Exercise requirements → Copy out lines with the word "containerId" from the material that follows.

╭─ Data excerpts

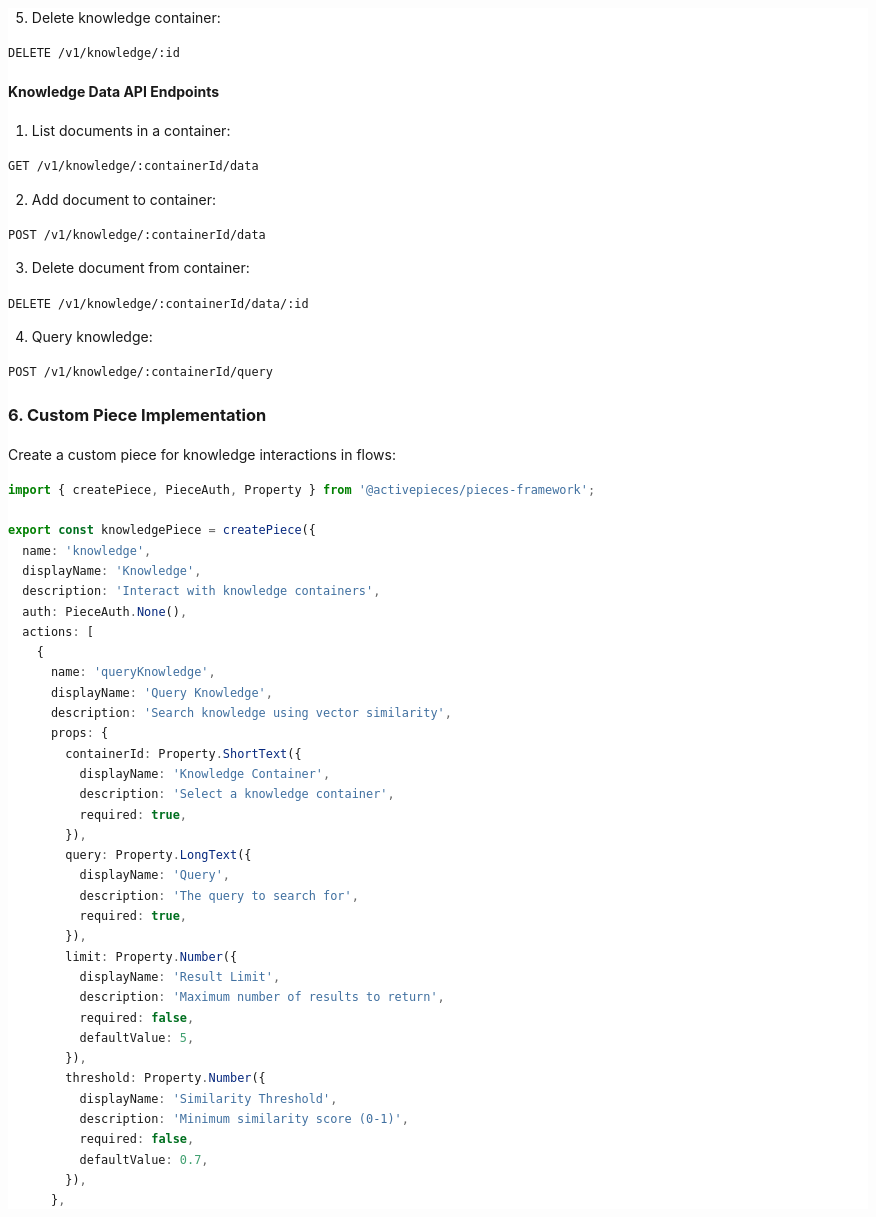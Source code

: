 5. Delete knowledge container:
```
DELETE /v1/knowledge/:id
```

#### Knowledge Data API Endpoints

1. List documents in a container:
```
GET /v1/knowledge/:containerId/data
```

2. Add document to container:
```
POST /v1/knowledge/:containerId/data
```

3. Delete document from container:
```
DELETE /v1/knowledge/:containerId/data/:id
```

4. Query knowledge:
```
POST /v1/knowledge/:containerId/query
```

### 6. Custom Piece Implementation

Create a custom piece for knowledge interactions in flows:

```typescript
import { createPiece, PieceAuth, Property } from '@activepieces/pieces-framework';

export const knowledgePiece = createPiece({
  name: 'knowledge',
  displayName: 'Knowledge',
  description: 'Interact with knowledge containers',
  auth: PieceAuth.None(),
  actions: [
    {
      name: 'queryKnowledge',
      displayName: 'Query Knowledge',
      description: 'Search knowledge using vector similarity',
      props: {
        containerId: Property.ShortText({
          displayName: 'Knowledge Container',
          description: 'Select a knowledge container',
          required: true,
        }),
        query: Property.LongText({
          displayName: 'Query',
          description: 'The query to search for',
          required: true,
        }),
        limit: Property.Number({
          displayName: 'Result Limit',
          description: 'Maximum number of results to return',
          required: false,
          defaultValue: 5,
        }),
        threshold: Property.Number({
          displayName: 'Similarity Threshold',
          description: 'Minimum similarity score (0-1)',
          required: false,
          defaultValue: 0.7,
        }),
      },
```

╰─

Result of this exercise →
GET /v1/knowledge/:containerId/data
POST /v1/knowledge/:containerId/data
DELETE /v1/knowledge/:containerId/data/:id
POST /v1/knowledge/:containerId/query
        containerId: Property.ShortText({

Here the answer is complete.